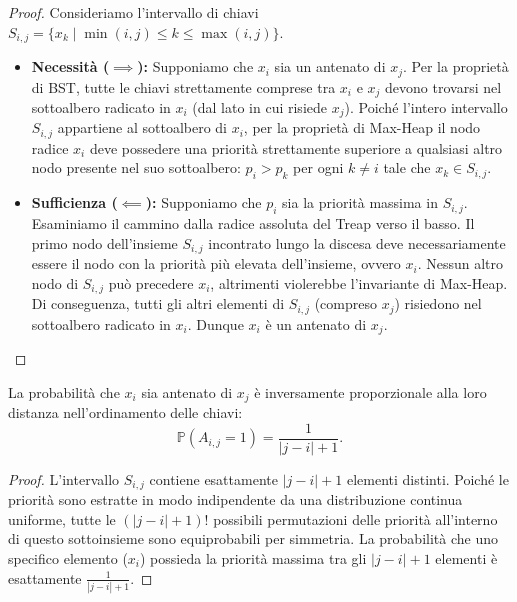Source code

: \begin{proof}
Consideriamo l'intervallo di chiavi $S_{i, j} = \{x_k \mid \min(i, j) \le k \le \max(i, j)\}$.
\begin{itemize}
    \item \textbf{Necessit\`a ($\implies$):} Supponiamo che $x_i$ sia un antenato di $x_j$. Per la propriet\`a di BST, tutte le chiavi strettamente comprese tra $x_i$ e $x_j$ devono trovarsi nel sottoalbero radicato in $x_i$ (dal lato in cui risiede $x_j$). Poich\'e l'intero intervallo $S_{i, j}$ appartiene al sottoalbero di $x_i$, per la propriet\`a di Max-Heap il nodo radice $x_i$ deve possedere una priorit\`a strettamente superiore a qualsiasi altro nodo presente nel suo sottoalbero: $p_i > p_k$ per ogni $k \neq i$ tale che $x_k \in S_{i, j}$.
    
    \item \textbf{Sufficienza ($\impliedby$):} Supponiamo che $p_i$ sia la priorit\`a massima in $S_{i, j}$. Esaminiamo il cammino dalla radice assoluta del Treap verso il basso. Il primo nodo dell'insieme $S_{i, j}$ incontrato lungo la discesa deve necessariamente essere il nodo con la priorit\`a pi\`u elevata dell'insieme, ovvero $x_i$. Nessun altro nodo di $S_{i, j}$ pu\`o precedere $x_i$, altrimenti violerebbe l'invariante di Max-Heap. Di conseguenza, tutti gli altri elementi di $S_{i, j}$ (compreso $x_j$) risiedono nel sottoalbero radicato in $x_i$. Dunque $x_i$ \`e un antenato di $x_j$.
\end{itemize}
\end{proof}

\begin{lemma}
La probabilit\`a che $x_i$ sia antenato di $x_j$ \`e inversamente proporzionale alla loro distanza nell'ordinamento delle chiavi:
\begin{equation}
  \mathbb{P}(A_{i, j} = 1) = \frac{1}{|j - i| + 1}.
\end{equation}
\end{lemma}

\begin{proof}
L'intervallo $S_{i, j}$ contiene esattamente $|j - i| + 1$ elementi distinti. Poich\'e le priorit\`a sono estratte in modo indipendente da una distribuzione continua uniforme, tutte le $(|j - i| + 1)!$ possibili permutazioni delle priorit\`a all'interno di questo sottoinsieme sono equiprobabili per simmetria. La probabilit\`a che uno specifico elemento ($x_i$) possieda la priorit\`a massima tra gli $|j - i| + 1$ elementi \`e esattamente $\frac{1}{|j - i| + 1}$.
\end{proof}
□ □ □ □
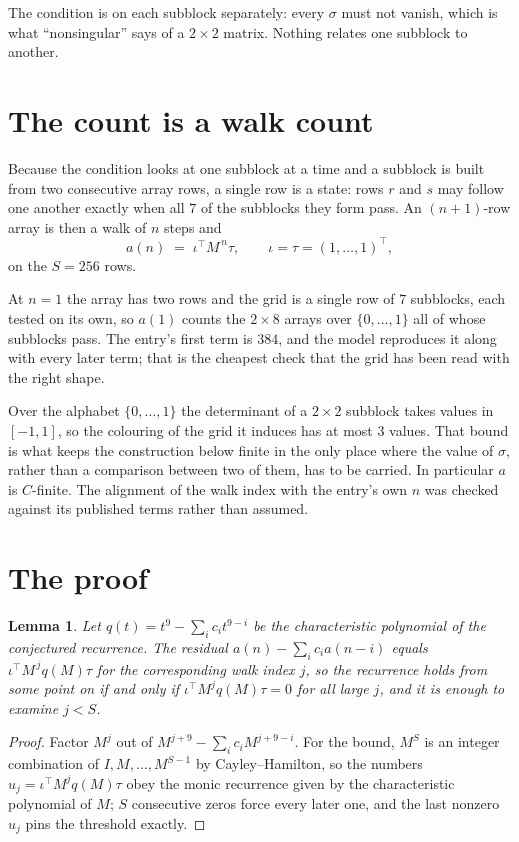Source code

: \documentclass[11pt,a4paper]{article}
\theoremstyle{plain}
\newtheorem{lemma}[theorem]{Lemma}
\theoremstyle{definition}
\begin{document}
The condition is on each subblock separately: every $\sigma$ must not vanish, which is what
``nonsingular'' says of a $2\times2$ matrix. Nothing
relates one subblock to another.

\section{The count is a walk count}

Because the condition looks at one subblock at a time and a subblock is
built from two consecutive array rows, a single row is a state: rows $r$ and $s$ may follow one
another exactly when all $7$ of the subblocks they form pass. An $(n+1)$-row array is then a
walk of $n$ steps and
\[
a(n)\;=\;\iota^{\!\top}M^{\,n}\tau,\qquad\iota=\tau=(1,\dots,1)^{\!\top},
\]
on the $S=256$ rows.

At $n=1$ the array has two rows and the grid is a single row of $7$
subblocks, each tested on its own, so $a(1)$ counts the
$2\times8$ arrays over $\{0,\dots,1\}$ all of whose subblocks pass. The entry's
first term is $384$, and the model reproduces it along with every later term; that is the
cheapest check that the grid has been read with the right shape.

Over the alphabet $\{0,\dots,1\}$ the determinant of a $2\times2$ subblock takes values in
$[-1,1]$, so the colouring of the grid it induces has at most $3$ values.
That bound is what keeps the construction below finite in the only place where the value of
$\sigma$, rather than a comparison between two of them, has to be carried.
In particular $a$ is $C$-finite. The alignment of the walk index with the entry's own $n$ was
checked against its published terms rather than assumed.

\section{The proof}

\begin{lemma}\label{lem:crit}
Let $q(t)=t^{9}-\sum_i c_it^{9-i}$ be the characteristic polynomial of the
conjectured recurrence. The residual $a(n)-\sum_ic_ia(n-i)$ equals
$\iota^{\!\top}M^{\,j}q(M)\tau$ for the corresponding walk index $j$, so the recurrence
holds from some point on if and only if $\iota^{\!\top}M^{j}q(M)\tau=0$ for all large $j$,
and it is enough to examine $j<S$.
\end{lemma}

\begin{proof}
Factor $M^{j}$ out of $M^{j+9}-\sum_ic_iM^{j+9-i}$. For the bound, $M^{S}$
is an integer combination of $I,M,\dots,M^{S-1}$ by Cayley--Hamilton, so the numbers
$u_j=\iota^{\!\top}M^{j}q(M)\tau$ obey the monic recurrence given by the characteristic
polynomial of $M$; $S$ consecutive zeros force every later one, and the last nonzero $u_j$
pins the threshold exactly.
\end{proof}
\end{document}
□ □ □ □
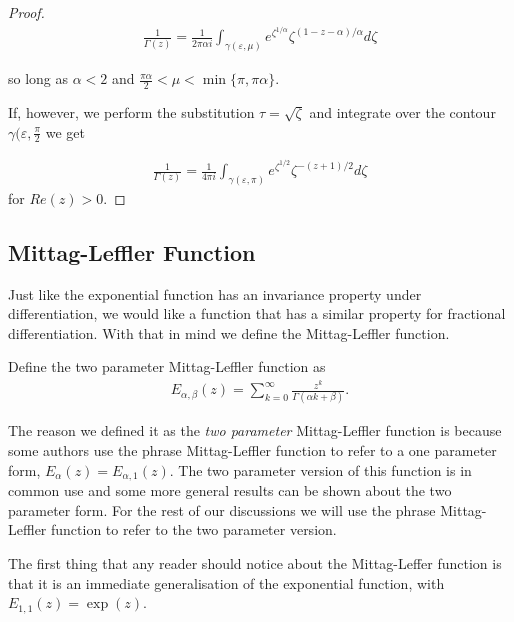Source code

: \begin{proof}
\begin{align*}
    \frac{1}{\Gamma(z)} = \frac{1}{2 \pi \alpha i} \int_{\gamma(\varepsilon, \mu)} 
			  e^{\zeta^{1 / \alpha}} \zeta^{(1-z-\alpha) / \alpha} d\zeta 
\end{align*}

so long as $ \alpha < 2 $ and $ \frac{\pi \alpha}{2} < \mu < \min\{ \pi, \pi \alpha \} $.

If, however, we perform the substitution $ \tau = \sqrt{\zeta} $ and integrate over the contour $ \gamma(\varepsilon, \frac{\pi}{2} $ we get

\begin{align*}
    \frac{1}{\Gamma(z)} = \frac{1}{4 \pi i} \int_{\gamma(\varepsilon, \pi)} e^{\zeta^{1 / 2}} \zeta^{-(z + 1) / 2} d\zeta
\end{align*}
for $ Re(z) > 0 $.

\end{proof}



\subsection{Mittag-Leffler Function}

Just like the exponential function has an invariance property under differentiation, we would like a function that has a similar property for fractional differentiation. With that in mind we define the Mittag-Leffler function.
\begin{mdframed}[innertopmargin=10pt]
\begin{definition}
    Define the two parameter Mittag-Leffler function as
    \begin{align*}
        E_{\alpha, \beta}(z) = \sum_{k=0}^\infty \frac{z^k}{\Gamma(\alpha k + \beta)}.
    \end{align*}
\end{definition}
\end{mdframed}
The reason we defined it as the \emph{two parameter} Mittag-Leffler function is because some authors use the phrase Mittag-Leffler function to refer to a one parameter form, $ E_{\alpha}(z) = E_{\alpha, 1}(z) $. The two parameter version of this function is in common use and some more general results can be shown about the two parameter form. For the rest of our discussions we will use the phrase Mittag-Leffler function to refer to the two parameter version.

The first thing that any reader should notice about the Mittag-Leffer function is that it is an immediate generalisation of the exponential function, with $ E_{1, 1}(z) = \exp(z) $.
□ □ □ □
▶ Description of the task: Provide every line from the material that contains the word "polynomial".

▶ Exercise response:
Let $q(t)=t^{9}-\sum_i c_it^{9-i}$ be the characteristic polynomial of the
polynomial of $M$; $S$ consecutive zeros force every later one, and the last nonzero $u_j$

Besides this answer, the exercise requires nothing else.